The reason for the targeted CPU / GPU architectures with the Kokkos build is that we have many different clusters at MSU HPCC (see https://docs.icer.msu.edu/Cluster_Resources/). Specifically, the tests were run on the Intel16 nodes (2x Intel Xeon E5-2680 v4 (Broadwell) CPU, 8x NVIDIA Kepler K80 GPU).

Based on the build instructions, two thoughts come to mind:

  1. I'm a bit surprised that your build instructions are not enabling the QEq package. Can you trying retesting with this enabled?
  2. The CMake presets for GCC and the C++14 standard also jump out as potential issues. Can you also look into using these?

Also, @mkanski, what hardware are your tests failing on? This is with the non-Kokkos CPU version, correct?

@hasanmetin
The distance when the large force exists is for example 3.4782238. More generally, the issue occurs when the bond order is between about 1e-8 and 1e-10 (the point when the bonded interactions are turned off completely). Below I'm attaching a plot with much finer dr:

image

@ohearnk
Hi,
Thanks for looking into this issue. I cannot follow your instructions precisely because I don't have access to a cluster with the specified modules. On my current machine I have:

gcc (Ubuntu 11.4.0-1ubuntu1~22.04) 11.4.0
Open MPI 4.1.4
Cuda compilation tools, release 11.5, V11.5.119

I had to modify cmake line as follows (I had to change the GPU architecture and nvcc_wrapper path):

cmake -C ../cmake/presets/gcc.cmake -DCMAKE_CXX_FLAGS_DEBUG="-Wall -Og -g -std=c++14" -DCMAKE_CXX_FLAGS_RELWITHDEBINFO="-g -O2 -DNDEBUG -std=c++14" -DCMAKE_CXX_FLAGS_RELEASE="-O3 -DNDEBUG -std=c++14" -DBUILD_OMP=yes -DBUILD_MPI=yes -DPKG_KOKKOS=yes -DKokkos_ENABLE_SERIAL=yes -DKokkos_ENABLE_OPENMP=yes -DKokkos_ENABLE_CUDA=yes -DKokkos_ARCH_BDW=yes -DKokkos_ARCH_AMPERE86=yes -DKokkos_ENABLE_DEPRECATION_WARNINGS=no -DCMAKE_CXX_COMPILER=$(pwd)/../lib/kokkos/bin/nvcc_wrapper -DPKG_REAXFF=yes -DPKG_QEQ=yes -DPKG_MOLECULE=yes ../cmake |

With the new settings the issue still persists, both on CPU (without KOKKOS) and GPU (with KOKKOS). I would also like to point out that I can reproduce this with the static executable provided by LAMMPS developers (the link is in my previous post), can you try using it ?

Tested CPUs:
AMD Ryzen Threadripper PRO 3955WX 16-Cores (latest LAMMPS version compiled as mentioned above)
Intel(R) Xeon(R) CPU E5-2670 v3 (LAMMPS (2 Aug 2023 - Update 2) - static executable)
Intel(R) Xeon(R) Gold 6240 (LAMMPS (2 Aug 2023 - Update 2) - static executable)

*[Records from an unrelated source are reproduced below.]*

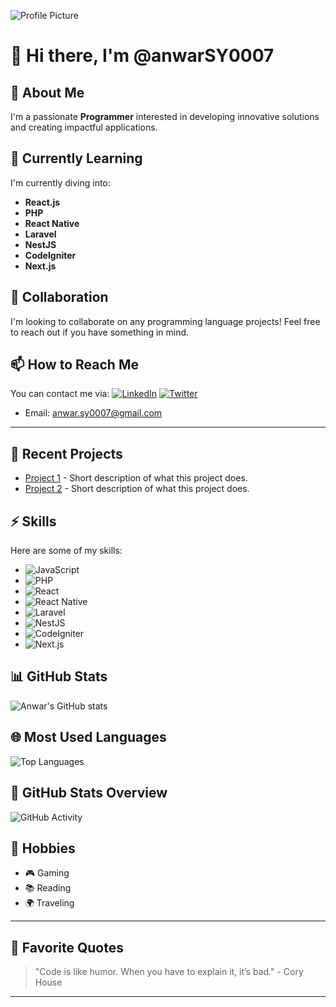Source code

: ![Profile Picture](https://github.com/anwarSY0007.png)

# 👋 Hi there, I'm **@anwarSY0007**

## 👀 About Me
I'm a passionate **Programmer** interested in developing innovative solutions and creating impactful applications.

## 🌱 Currently Learning
I'm currently diving into:
- **React.js** 
- **PHP** 
- **React Native**
- **Laravel**
- **NestJS**
- **CodeIgniter**
- **Next.js**

## 💞️ Collaboration
I'm looking to collaborate on any programming language projects! Feel free to reach out if you have something in mind.

## 📫 How to Reach Me
You can contact me via:
[![LinkedIn](https://img.shields.io/badge/LinkedIn-0077B5?style=flat-square&logo=linkedin&logoColor=white)](https://www.linkedin.com/in/anwar-sy/)
[![Twitter](https://img.shields.io/badge/Twitter-1DA1F2?style=flat-square&logo=twitter&logoColor=white)](https://twitter.com/your_twitter_handle)
- Email: [anwar.sy0007@gmail.com](mailto:anwar.sy0007@gmail.com)

---

## 🔧 Recent Projects
- [Project 1](https://github.com/username/project1) - Short description of what this project does.
- [Project 2](https://github.com/username/project2) - Short description of what this project does.

## ⚡ Skills
Here are some of my skills:
- ![JavaScript](https://img.shields.io/badge/JavaScript-100%25-brightgreen)
- ![PHP](https://img.shields.io/badge/PHP-80%25-yellow)
- ![React](https://img.shields.io/badge/React-80%25-blue)
- ![React Native](https://img.shields.io/badge/React%20Native-70%25-orange)
- ![Laravel](https://img.shields.io/badge/Laravel-70%25-red)
- ![NestJS](https://img.shields.io/badge/NestJS-70%25-blue)
- ![CodeIgniter](https://img.shields.io/badge/CodeIgniter-70%25-green)
- ![Next.js](https://img.shields.io/badge/Next.js-70%25-black)

## 📊 GitHub Stats
![Anwar's GitHub stats](https://github-readme-stats.vercel.app/api?username=anwarSY0007&show_icons=true&theme=tokyonight&count_private=true)

## 🌐 Most Used Languages
![Top Languages](https://github-readme-stats.vercel.app/api/top-langs/?username=anwarSY0007&layout=compact&theme=tokyonight)

## 🌟 GitHub Stats Overview
![GitHub Activity](https://activity-graph.herokuapp.com/graph?username=anwarSY0007&theme=react-dark)

## 🎨 Hobbies
- 🎮 Gaming
- 📚 Reading
- 🌍 Traveling

---

## 🌟 Favorite Quotes
> "Code is like humor. When you have to explain it, it’s bad." - Cory House

---

<!---
anwarSY0007/anwarSY0007 is a ✨ special ✨ repository because its `README.md` (this file) appears on your GitHub profile.
You can click the Preview link to take a look at your changes.
--->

Tested GPU - NVIDIA GeForce RTX 3060 (latest LAMMPS version compiled as mentioned above)

The fact that this is showing up for some testers (@mkanski @rbberger) and not for others (@ohearnk) suggests that it may be due to initialized data feeding the expression for DlpVi . Perhaps the value of sbp_i->valency is different in the two cases?

The fact that this is showing up for some testers (@mkanski @rbberger) and not for others (@ohearnk) suggests that it may be due to initialized data feeding the expression for DlpVi . Perhaps the value of sbp_i->valency is different in the two cases?

If you are running the exact same code with the exact same input you should get the exact same results unless the code is miscompiled or there should be an uninitialized data access that can be detected with valgrind's memcheck tool.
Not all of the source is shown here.